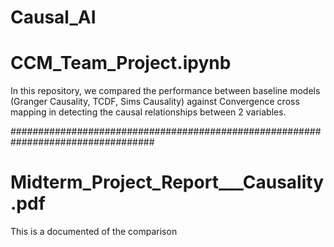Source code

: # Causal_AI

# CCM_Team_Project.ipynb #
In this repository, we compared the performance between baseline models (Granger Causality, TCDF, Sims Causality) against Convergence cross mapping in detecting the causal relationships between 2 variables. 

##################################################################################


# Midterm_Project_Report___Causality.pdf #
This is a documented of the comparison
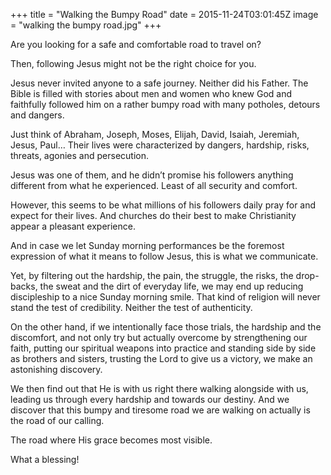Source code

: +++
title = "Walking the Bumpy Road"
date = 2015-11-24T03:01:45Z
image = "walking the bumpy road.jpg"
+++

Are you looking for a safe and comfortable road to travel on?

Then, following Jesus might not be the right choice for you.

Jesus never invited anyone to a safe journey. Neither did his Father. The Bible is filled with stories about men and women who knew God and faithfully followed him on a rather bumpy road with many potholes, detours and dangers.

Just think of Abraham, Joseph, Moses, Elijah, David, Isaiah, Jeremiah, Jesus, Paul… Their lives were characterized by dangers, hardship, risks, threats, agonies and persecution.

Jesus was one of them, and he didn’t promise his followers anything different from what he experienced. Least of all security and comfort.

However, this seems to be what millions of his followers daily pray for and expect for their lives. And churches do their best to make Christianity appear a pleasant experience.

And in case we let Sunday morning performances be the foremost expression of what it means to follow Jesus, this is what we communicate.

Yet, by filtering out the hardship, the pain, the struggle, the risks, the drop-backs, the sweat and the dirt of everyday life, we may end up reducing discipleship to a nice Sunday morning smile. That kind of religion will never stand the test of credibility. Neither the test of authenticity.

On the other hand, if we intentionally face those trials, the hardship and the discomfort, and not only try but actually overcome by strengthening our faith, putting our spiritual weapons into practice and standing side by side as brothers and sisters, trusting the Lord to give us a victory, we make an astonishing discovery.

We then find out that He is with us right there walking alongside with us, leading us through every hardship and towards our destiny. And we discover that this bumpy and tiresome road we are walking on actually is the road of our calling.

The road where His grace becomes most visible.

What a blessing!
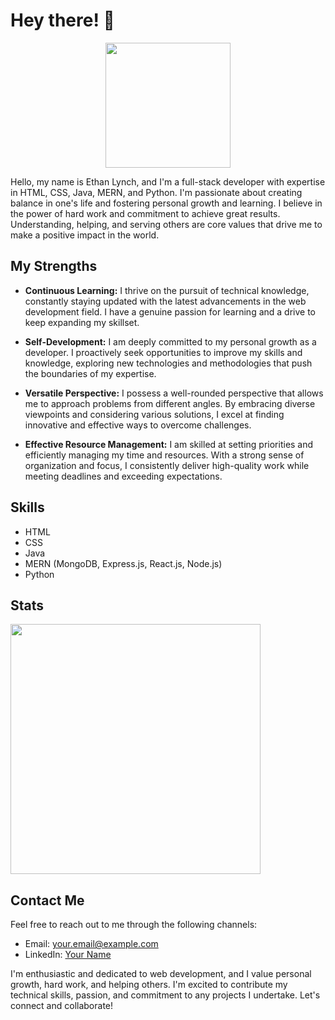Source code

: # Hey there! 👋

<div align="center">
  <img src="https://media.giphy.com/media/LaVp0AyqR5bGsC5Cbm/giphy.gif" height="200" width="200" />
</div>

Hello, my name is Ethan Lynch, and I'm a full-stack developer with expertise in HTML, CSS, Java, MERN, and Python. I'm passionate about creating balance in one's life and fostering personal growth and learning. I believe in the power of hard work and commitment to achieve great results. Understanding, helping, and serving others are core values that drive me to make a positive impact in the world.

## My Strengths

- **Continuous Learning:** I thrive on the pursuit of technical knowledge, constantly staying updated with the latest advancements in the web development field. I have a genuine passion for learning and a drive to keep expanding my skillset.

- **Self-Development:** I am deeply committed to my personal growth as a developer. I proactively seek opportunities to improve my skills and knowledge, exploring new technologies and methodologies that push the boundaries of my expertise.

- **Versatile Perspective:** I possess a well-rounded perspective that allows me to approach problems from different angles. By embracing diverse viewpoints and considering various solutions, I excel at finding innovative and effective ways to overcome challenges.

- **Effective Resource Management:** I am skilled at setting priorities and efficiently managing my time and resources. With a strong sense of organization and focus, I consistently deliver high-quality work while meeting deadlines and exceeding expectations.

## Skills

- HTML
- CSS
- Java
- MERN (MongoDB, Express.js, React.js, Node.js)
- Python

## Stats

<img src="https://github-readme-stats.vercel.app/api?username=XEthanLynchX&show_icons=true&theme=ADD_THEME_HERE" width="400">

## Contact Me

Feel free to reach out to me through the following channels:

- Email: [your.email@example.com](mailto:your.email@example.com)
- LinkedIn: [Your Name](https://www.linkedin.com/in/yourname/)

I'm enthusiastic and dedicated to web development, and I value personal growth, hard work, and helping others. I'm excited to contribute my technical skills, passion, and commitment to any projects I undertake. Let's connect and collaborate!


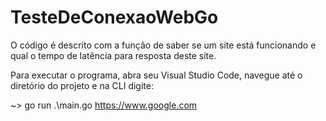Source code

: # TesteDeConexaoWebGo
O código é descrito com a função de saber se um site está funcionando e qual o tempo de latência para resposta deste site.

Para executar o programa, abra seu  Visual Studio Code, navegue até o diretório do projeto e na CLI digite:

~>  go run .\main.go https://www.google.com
::::
Please show all lines from the entries that contain the word "HTML".

Hello, my name is Ethan Lynch, and I'm a full-stack developer with expertise in HTML, CSS, Java, MERN, and Python. I'm passionate about creating balance in one's life and fostering personal growth and learning. I believe in the power of hard work and commitment to achieve great results. Understanding, helping, and serving others are core values that drive me to make a positive impact in the world.
- HTML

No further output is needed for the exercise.